The Activist needs very little incentive to act on some of the more minor things, but might be inspired to install a geothermal heating system or solar panels if the incentives were compelling. The Interested Participant will try to choose the solutions that have the least negative impact on our environment, but will be more inspired, and may take their actions a step further with greater personal incentives. The Disbeliever is a harder sell; they will probably only take advantage of these incentives if they don't cost them anything (or very little) but the personal payback is high.
Guess what? There are currently programs in place that will satisfy each of these personality types!

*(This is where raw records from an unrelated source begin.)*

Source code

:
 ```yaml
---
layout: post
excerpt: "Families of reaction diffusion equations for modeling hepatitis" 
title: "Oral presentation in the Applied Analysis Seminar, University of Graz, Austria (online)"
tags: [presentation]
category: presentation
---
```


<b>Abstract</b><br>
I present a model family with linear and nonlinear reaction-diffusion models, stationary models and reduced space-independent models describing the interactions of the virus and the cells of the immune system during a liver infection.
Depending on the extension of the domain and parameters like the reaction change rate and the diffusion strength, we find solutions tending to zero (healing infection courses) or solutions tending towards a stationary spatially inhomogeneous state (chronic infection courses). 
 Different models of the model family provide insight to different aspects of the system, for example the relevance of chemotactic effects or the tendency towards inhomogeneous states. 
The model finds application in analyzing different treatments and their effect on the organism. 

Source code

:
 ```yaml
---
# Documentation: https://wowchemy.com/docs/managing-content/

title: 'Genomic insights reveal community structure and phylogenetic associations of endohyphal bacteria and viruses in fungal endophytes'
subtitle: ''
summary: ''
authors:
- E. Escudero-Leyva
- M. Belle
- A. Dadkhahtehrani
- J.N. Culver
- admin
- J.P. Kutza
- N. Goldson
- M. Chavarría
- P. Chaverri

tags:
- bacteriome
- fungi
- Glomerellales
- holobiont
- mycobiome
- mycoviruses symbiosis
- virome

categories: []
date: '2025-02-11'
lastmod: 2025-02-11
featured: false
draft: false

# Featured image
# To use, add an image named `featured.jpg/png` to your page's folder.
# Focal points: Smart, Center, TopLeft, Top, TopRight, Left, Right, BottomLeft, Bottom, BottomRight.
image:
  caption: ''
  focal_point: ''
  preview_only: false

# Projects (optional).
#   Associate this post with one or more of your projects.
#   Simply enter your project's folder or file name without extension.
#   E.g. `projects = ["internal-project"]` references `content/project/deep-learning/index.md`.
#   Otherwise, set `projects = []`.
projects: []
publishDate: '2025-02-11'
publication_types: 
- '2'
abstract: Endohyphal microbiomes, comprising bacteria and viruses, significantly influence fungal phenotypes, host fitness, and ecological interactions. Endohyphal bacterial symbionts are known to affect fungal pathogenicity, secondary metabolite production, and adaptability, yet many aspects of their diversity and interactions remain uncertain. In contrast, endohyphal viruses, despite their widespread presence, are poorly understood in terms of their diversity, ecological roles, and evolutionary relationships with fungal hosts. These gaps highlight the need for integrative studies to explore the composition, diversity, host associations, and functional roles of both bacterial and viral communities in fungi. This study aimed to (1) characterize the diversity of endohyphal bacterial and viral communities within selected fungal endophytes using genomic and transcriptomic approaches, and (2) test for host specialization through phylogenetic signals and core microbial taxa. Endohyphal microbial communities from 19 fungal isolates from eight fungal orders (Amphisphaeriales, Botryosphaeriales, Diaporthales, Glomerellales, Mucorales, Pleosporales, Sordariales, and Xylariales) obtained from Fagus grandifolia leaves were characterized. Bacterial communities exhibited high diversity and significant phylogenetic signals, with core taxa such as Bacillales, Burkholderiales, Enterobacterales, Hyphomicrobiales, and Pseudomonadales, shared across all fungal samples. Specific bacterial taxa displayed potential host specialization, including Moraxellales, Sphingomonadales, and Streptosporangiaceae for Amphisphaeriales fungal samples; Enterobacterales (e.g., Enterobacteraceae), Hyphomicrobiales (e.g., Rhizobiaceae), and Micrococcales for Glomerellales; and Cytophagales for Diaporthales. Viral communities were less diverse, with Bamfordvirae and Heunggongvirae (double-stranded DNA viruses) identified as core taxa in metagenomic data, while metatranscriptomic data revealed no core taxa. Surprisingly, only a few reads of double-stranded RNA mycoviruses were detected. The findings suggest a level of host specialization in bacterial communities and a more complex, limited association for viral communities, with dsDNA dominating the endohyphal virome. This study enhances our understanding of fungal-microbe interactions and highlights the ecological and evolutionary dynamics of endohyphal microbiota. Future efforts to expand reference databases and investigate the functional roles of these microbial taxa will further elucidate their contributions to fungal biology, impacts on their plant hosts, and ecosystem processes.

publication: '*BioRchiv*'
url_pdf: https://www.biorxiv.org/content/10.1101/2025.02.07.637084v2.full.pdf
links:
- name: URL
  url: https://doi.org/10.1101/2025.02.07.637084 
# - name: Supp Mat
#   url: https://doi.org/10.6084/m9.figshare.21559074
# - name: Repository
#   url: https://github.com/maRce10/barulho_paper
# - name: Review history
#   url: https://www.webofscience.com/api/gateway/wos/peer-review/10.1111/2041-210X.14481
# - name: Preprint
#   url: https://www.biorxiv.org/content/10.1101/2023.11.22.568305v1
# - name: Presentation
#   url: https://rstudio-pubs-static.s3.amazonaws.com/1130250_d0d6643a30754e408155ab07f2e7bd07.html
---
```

The Energy Department website is a treasure trove of information as are the state sponsored Energy web-pages. Some of the more interesting programs include:
1. Residential Renewable Energy Tax Credits
Consumers who install solar energy systems (including solar water heating and solar electric systems), small wind systems, geothermal heat pumps, and residential fuel cell and microturbine systems can receive a 30% tax credit for systems placed in service before December 31, 2016; the previous tax credit cap no longer applies.
2. Home Energy Efficiency Improvement Tax Credits
Consumers who purchase and install specific products, such as energy-efficient windows, insulation, doors, roofs, and heating and cooling equipment in existing homes can receive a tax credit for 30% of the cost, up to $1,500, for improvements "placed in service" starting January 1, 2009, through December 31, 2010. See EnergyStar.gov for a complete summary of energy efficiency tax credits available to consumers.
3. State Specific Energy Credits
I know that Virginia approved credits that were announced last week (Virginia State Energy Credits Link) and that Maryland has a program, too (Maryland State Energy Credits Link). If you are in another state this information is generally available by searching for the name of your state and 'energy' & 'tax credits.'
Many states also offer Grants, that can be used for specific energy improvement projects, such as installing a Geo-Thermal Heating System or Solar Panels.
I think that Mr. Activist, Mrs. Interested Participant and even Ms.Disbeliever might be persuaded to make some changes, even minor ones, given the breadth of incentives currently being offered. The incentives are there, the need is great for each of us to make changes; someone is going to get the cash and the tax breaks...it might as well be you!